- TASK TO CARRY OUT
Pull out each line of the records holding the string "including".

── DATA SUPPLIED

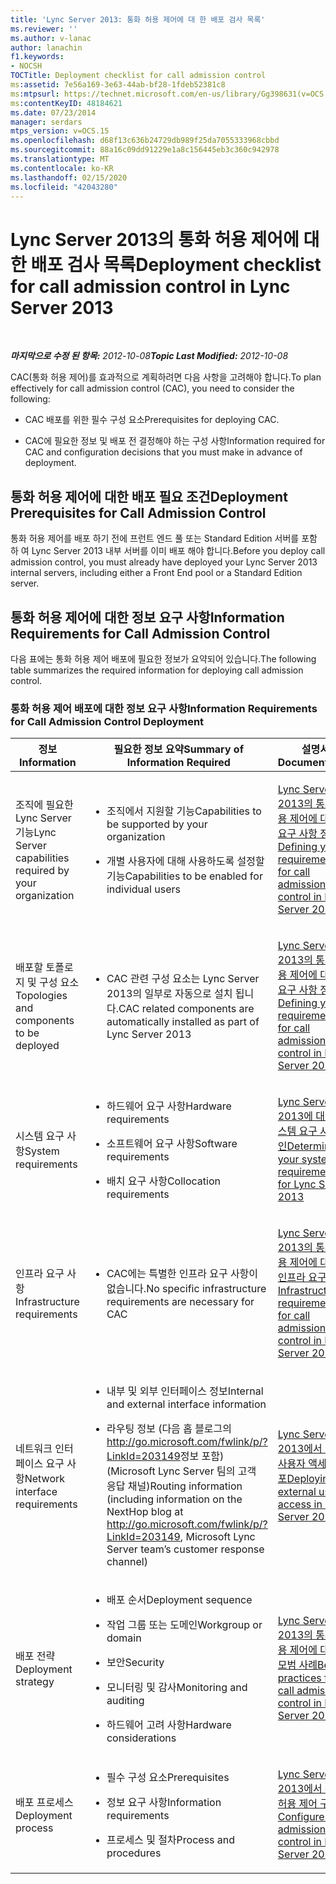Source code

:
 ```yaml
---
title: 'Lync Server 2013: 통화 허용 제어에 대 한 배포 검사 목록'
ms.reviewer: ''
ms.author: v-lanac
author: lanachin
f1.keywords:
- NOCSH
TOCTitle: Deployment checklist for call admission control
ms:assetid: 7e56a169-3e63-44ab-bf28-1fdeb52381c8
ms:mtpsurl: https://technet.microsoft.com/en-us/library/Gg398631(v=OCS.15)
ms:contentKeyID: 48184621
ms.date: 07/23/2014
manager: serdars
mtps_version: v=OCS.15
ms.openlocfilehash: d68f13c636b24729db989f25da7055333968cbbd
ms.sourcegitcommit: 88a16c09dd91229e1a8c156445eb3c360c942978
ms.translationtype: MT
ms.contentlocale: ko-KR
ms.lasthandoff: 02/15/2020
ms.locfileid: "42043280"
---
```

<div data-xmlns="http://www.w3.org/1999/xhtml">

<div class="topic" data-xmlns="http://www.w3.org/1999/xhtml" data-msxsl="urn:schemas-microsoft-com:xslt" data-cs="http://msdn.microsoft.com/">

<div data-asp="http://msdn2.microsoft.com/asp">

# <a name="deployment-checklist-for-call-admission-control-in-lync-server-2013"></a><span data-ttu-id="ebf97-102">Lync Server 2013의 통화 허용 제어에 대 한 배포 검사 목록</span><span class="sxs-lookup"><span data-stu-id="ebf97-102">Deployment checklist for call admission control in Lync Server 2013</span></span>

</div>

<div id="mainSection">

<div id="mainBody">

<span> </span>

<span data-ttu-id="ebf97-103">_**마지막으로 수정 된 항목:** 2012-10-08_</span><span class="sxs-lookup"><span data-stu-id="ebf97-103">_**Topic Last Modified:** 2012-10-08_</span></span>

<span data-ttu-id="ebf97-104">CAC(통화 허용 제어)를 효과적으로 계획하려면 다음 사항을 고려해야 합니다.</span><span class="sxs-lookup"><span data-stu-id="ebf97-104">To plan effectively for call admission control (CAC), you need to consider the following:</span></span>

  - <span data-ttu-id="ebf97-105">CAC 배포를 위한 필수 구성 요소</span><span class="sxs-lookup"><span data-stu-id="ebf97-105">Prerequisites for deploying CAC.</span></span>

  - <span data-ttu-id="ebf97-106">CAC에 필요한 정보 및 배포 전 결정해야 하는 구성 사항</span><span class="sxs-lookup"><span data-stu-id="ebf97-106">Information required for CAC and configuration decisions that you must make in advance of deployment.</span></span>

<div>

## <a name="deployment-prerequisites-for-call-admission-control"></a><span data-ttu-id="ebf97-107">통화 허용 제어에 대한 배포 필요 조건</span><span class="sxs-lookup"><span data-stu-id="ebf97-107">Deployment Prerequisites for Call Admission Control</span></span>

<span data-ttu-id="ebf97-108">통화 허용 제어를 배포 하기 전에 프런트 엔드 풀 또는 Standard Edition 서버를 포함 하 여 Lync Server 2013 내부 서버를 이미 배포 해야 합니다.</span><span class="sxs-lookup"><span data-stu-id="ebf97-108">Before you deploy call admission control, you must already have deployed your Lync Server 2013 internal servers, including either a Front End pool or a Standard Edition server.</span></span>

</div>

<div>

## <a name="information-requirements-for-call-admission-control"></a><span data-ttu-id="ebf97-109">통화 허용 제어에 대한 정보 요구 사항</span><span class="sxs-lookup"><span data-stu-id="ebf97-109">Information Requirements for Call Admission Control</span></span>

<span data-ttu-id="ebf97-110">다음 표에는 통화 허용 제어 배포에 필요한 정보가 요약되어 있습니다.</span><span class="sxs-lookup"><span data-stu-id="ebf97-110">The following table summarizes the required information for deploying call admission control.</span></span>

### <a name="information-requirements-for-call-admission-control-deployment"></a><span data-ttu-id="ebf97-111">통화 허용 제어 배포에 대한 정보 요구 사항</span><span class="sxs-lookup"><span data-stu-id="ebf97-111">Information Requirements for Call Admission Control Deployment</span></span>

<table>
<colgroup>
<col style="width: 33%" />
<col style="width: 33%" />
<col style="width: 33%" />
</colgroup>
<thead>
<tr class="header">
<th><span data-ttu-id="ebf97-112">정보</span><span class="sxs-lookup"><span data-stu-id="ebf97-112">Information</span></span></th>
<th><span data-ttu-id="ebf97-113">필요한 정보 요약</span><span class="sxs-lookup"><span data-stu-id="ebf97-113">Summary of Information Required</span></span></th>
<th><span data-ttu-id="ebf97-114">설명서</span><span class="sxs-lookup"><span data-stu-id="ebf97-114">Documentation</span></span></th>
</tr>
</thead>
<tbody>
<tr class="odd">
<td><p><span data-ttu-id="ebf97-115">조직에 필요한 Lync Server 기능</span><span class="sxs-lookup"><span data-stu-id="ebf97-115">Lync Server capabilities required by your organization</span></span></p></td>
<td><ul>
<li><p><span data-ttu-id="ebf97-116">조직에서 지원할 기능</span><span class="sxs-lookup"><span data-stu-id="ebf97-116">Capabilities to be supported by your organization</span></span></p></li>
<li><p><span data-ttu-id="ebf97-117">개별 사용자에 대해 사용하도록 설정할 기능</span><span class="sxs-lookup"><span data-stu-id="ebf97-117">Capabilities to be enabled for individual users</span></span></p></li>
</ul></td>
<td><p><span data-ttu-id="ebf97-118"><a href="lync-server-2013-defining-your-requirements-for-call-admission-control.md">Lync Server 2013의 통화 허용 제어에 대 한 요구 사항 정의</a></span><span class="sxs-lookup"><span data-stu-id="ebf97-118"><a href="lync-server-2013-defining-your-requirements-for-call-admission-control.md">Defining your requirements for call admission control in Lync Server 2013</a></span></span></p></td>
</tr>
<tr class="even">
<td><p><span data-ttu-id="ebf97-119">배포할 토폴로지 및 구성 요소</span><span class="sxs-lookup"><span data-stu-id="ebf97-119">Topologies and components to be deployed</span></span></p></td>
<td><ul>
<li><p><span data-ttu-id="ebf97-120">CAC 관련 구성 요소는 Lync Server 2013의 일부로 자동으로 설치 됩니다.</span><span class="sxs-lookup"><span data-stu-id="ebf97-120">CAC related components are automatically installed as part of Lync Server 2013</span></span></p></li>
</ul></td>
<td><p><span data-ttu-id="ebf97-121"><a href="lync-server-2013-defining-your-requirements-for-call-admission-control.md">Lync Server 2013의 통화 허용 제어에 대 한 요구 사항 정의</a></span><span class="sxs-lookup"><span data-stu-id="ebf97-121"><a href="lync-server-2013-defining-your-requirements-for-call-admission-control.md">Defining your requirements for call admission control in Lync Server 2013</a></span></span></p></td>
</tr>
<tr class="odd">
<td><p><span data-ttu-id="ebf97-122">시스템 요구 사항</span><span class="sxs-lookup"><span data-stu-id="ebf97-122">System requirements</span></span></p></td>
<td><ul>
<li><p><span data-ttu-id="ebf97-123">하드웨어 요구 사항</span><span class="sxs-lookup"><span data-stu-id="ebf97-123">Hardware requirements</span></span></p></li>
<li><p><span data-ttu-id="ebf97-124">소프트웨어 요구 사항</span><span class="sxs-lookup"><span data-stu-id="ebf97-124">Software requirements</span></span></p></li>
<li><p><span data-ttu-id="ebf97-125">배치 요구 사항</span><span class="sxs-lookup"><span data-stu-id="ebf97-125">Collocation requirements</span></span></p></li>
</ul></td>
<td><p><span data-ttu-id="ebf97-126"><a href="lync-server-2013-determining-your-system-requirements.md">Lync Server 2013에 대 한 시스템 요구 사항 확인</a></span><span class="sxs-lookup"><span data-stu-id="ebf97-126"><a href="lync-server-2013-determining-your-system-requirements.md">Determining your system requirements for Lync Server 2013</a></span></span></p></td>
</tr>
<tr class="even">
<td><p><span data-ttu-id="ebf97-127">인프라 요구 사항</span><span class="sxs-lookup"><span data-stu-id="ebf97-127">Infrastructure requirements</span></span></p></td>
<td><ul>
<li><p><span data-ttu-id="ebf97-128">CAC에는 특별한 인프라 요구 사항이 없습니다.</span><span class="sxs-lookup"><span data-stu-id="ebf97-128">No specific infrastructure requirements are necessary for CAC</span></span></p></li>
</ul></td>
<td><p><span data-ttu-id="ebf97-129"><a href="lync-server-2013-infrastructure-requirements-for-call-admission-control.md">Lync Server 2013의 통화 허용 제어에 대 한 인프라 요구 사항</a></span><span class="sxs-lookup"><span data-stu-id="ebf97-129"><a href="lync-server-2013-infrastructure-requirements-for-call-admission-control.md">Infrastructure requirements for call admission control in Lync Server 2013</a></span></span></p></td>
</tr>
<tr class="odd">
<td><p><span data-ttu-id="ebf97-130">네트워크 인터페이스 요구 사항</span><span class="sxs-lookup"><span data-stu-id="ebf97-130">Network interface requirements</span></span></p></td>
<td><ul>
<li><p><span data-ttu-id="ebf97-131">내부 및 외부 인터페이스 정보</span><span class="sxs-lookup"><span data-stu-id="ebf97-131">Internal and external interface information</span></span></p></li>
<li><p><span data-ttu-id="ebf97-132">라우팅 정보 (다음 홉 블로그의 <a href="http://go.microsoft.com/fwlink/p/?linkid=203149">http://go.microsoft.com/fwlink/p/?LinkId=203149</a>정보 포함) (Microsoft Lync Server 팀의 고객 응답 채널)</span><span class="sxs-lookup"><span data-stu-id="ebf97-132">Routing information (including information on the NextHop blog at <a href="http://go.microsoft.com/fwlink/p/?linkid=203149">http://go.microsoft.com/fwlink/p/?LinkId=203149</a>, Microsoft Lync Server team’s customer response channel)</span></span></p></li>
</ul></td>
<td><p><span data-ttu-id="ebf97-133"><a href="lync-server-2013-deploying-external-user-access.md">Lync Server 2013에서 외부 사용자 액세스 배포</a></span><span class="sxs-lookup"><span data-stu-id="ebf97-133"><a href="lync-server-2013-deploying-external-user-access.md">Deploying external user access in Lync Server 2013</a></span></span></p></td>
</tr>
<tr class="even">
<td><p><span data-ttu-id="ebf97-134">배포 전략</span><span class="sxs-lookup"><span data-stu-id="ebf97-134">Deployment strategy</span></span></p></td>
<td><ul>
<li><p><span data-ttu-id="ebf97-135">배포 순서</span><span class="sxs-lookup"><span data-stu-id="ebf97-135">Deployment sequence</span></span></p></li>
<li><p><span data-ttu-id="ebf97-136">작업 그룹 또는 도메인</span><span class="sxs-lookup"><span data-stu-id="ebf97-136">Workgroup or domain</span></span></p></li>
<li><p><span data-ttu-id="ebf97-137">보안</span><span class="sxs-lookup"><span data-stu-id="ebf97-137">Security</span></span></p></li>
<li><p><span data-ttu-id="ebf97-138">모니터링 및 감사</span><span class="sxs-lookup"><span data-stu-id="ebf97-138">Monitoring and auditing</span></span></p></li>
<li><p><span data-ttu-id="ebf97-139">하드웨어 고려 사항</span><span class="sxs-lookup"><span data-stu-id="ebf97-139">Hardware considerations</span></span></p></li>
</ul></td>
<td><p><span data-ttu-id="ebf97-140"><a href="lync-server-2013-best-practices-for-call-admission-control.md">Lync Server 2013의 통화 허용 제어에 대 한 모범 사례</a></span><span class="sxs-lookup"><span data-stu-id="ebf97-140"><a href="lync-server-2013-best-practices-for-call-admission-control.md">Best practices for call admission control in Lync Server 2013</a></span></span></p></td>
</tr>
<tr class="odd">
<td><p><span data-ttu-id="ebf97-141">배포 프로세스</span><span class="sxs-lookup"><span data-stu-id="ebf97-141">Deployment process</span></span></p></td>
<td><ul>
<li><p><span data-ttu-id="ebf97-142">필수 구성 요소</span><span class="sxs-lookup"><span data-stu-id="ebf97-142">Prerequisites</span></span></p></li>
<li><p><span data-ttu-id="ebf97-143">정보 요구 사항</span><span class="sxs-lookup"><span data-stu-id="ebf97-143">Information requirements</span></span></p></li>
<li><p><span data-ttu-id="ebf97-144">프로세스 및 절차</span><span class="sxs-lookup"><span data-stu-id="ebf97-144">Process and procedures</span></span></p></li>
</ul></td>
<td><p><span data-ttu-id="ebf97-145"><a href="lync-server-2013-configure-call-admission-control.md">Lync Server 2013에서 통화 허용 제어 구성</a></span><span class="sxs-lookup"><span data-stu-id="ebf97-145"><a href="lync-server-2013-configure-call-admission-control.md">Configure call admission control in Lync Server 2013</a></span></span></p></td>
</tr>
</tbody>
</table>


</div>

</div>

<span> </span>

</div>

</div>

</div>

────

- THE COMPLETED TASK
<span data-ttu-id="ebf97-108">통화 허용 제어를 배포 하기 전에 프런트 엔드 풀 또는 Standard Edition 서버를 포함 하 여 Lync Server 2013 내부 서버를 이미 배포 해야 합니다.</span><span class="sxs-lookup"><span data-stu-id="ebf97-108">Before you deploy call admission control, you must already have deployed your Lync Server 2013 internal servers, including either a Front End pool or a Standard Edition server.</span></span>
<li><p><span data-ttu-id="ebf97-132">라우팅 정보 (다음 홉 블로그의 <a href="http://go.microsoft.com/fwlink/p/?linkid=203149">http://go.microsoft.com/fwlink/p/?LinkId=203149</a>정보 포함) (Microsoft Lync Server 팀의 고객 응답 채널)</span><span class="sxs-lookup"><span data-stu-id="ebf97-132">Routing information (including information on the NextHop blog at <a href="http://go.microsoft.com/fwlink/p/?linkid=203149">http://go.microsoft.com/fwlink/p/?LinkId=203149</a>, Microsoft Lync Server team’s customer response channel)</span></span></p></li>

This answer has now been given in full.